TAIYUAN - Valentine's Day is a particularly embarrassing time for men and women who are looking for love in China, where it's considered shameful to remain single after 30.
This year, the Western holiday falls on the fifth day of the Chinese Lunar New Year, in the middle of family gatherings and feasts that often focus on gossip, including who is getting married and who is going to have a baby.
Lonely hearts are then forced to the center of the stage. Well-meaning aunts and uncles work to arrange dates that promise to ruin the rest of the holiday.
"I am either on a date or on my way to the next date" -- some have described their holiday life as such on their microblogs.

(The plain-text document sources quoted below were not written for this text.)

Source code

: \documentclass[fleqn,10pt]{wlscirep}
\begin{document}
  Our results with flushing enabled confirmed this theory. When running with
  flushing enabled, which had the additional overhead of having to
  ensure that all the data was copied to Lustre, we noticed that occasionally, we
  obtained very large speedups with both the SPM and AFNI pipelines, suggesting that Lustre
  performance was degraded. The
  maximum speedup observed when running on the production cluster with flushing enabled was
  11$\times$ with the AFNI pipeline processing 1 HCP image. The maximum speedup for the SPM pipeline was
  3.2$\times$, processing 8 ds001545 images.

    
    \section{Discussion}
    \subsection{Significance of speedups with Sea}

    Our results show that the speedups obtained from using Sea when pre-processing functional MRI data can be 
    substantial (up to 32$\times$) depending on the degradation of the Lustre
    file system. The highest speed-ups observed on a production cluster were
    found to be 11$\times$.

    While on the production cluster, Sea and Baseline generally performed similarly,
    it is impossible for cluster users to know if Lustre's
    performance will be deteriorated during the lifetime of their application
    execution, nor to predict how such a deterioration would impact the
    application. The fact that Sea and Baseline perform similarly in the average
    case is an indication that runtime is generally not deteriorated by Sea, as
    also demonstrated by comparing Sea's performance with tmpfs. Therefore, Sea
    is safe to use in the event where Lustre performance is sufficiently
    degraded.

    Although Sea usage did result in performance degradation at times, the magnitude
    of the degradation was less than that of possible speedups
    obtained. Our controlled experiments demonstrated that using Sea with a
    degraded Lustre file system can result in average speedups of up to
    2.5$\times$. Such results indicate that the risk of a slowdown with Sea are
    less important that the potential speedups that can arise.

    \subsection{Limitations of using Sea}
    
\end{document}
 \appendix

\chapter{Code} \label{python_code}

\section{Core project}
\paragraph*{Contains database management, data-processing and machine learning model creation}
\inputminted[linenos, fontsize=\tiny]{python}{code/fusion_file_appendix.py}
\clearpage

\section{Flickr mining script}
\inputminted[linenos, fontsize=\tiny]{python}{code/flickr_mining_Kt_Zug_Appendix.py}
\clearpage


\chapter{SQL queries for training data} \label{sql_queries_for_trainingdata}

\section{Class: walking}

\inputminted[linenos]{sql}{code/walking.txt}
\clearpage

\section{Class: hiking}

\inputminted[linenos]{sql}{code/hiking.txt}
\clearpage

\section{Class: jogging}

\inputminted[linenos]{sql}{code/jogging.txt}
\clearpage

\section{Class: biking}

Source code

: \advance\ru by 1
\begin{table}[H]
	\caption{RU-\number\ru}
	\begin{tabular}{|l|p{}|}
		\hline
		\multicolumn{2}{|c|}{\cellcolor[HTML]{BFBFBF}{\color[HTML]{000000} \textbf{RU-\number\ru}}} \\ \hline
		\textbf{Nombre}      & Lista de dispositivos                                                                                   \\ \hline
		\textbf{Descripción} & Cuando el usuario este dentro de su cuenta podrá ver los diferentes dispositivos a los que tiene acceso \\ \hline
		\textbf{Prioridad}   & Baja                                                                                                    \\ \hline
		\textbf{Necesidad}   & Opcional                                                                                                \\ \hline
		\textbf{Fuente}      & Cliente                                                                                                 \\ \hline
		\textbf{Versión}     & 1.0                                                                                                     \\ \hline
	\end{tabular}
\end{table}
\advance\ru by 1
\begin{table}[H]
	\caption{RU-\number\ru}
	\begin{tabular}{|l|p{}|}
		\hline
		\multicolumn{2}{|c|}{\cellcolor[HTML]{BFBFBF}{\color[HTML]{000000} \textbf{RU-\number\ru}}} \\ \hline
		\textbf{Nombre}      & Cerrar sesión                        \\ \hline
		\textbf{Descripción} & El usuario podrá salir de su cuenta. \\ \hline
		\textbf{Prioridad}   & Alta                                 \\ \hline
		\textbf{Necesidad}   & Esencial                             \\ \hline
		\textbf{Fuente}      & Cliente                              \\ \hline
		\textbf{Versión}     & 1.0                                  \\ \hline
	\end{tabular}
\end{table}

"I was forced to go on two dates during the first four days of the holiday," said Cheng Xiaonian, a female office worker in Taiyuan, capital of north China's Shanxi Province. "I was not in the mood to meet anyone, but my mom called me a weirdo, saying I was immature, unsociable and too picky."
Cheng, the only child in her family, is 29, a borderline "old maid" as far as her mother is concerned.
"I know how people will look at me and my family if I remain single, and I know precisely how my mom feels," she said. "But I'm still a green hand at my current job and I'm under heavy pressure. I don't have the time or energy for dating."
Like most of her peers, Cheng said she believes her "Mr. Right" is waiting for her somewhere. "I will meet the right person at the right time. These forced dates will not work," she said.
Despite their reluctance, it's always difficult to turn down a warm-hearted aunt's invitation to a "private chat" at a restaurant or coffee shop, only to find a complete stranger of the opposite sex, often equally uneasy, sitting there and struggling to strike up a conversation.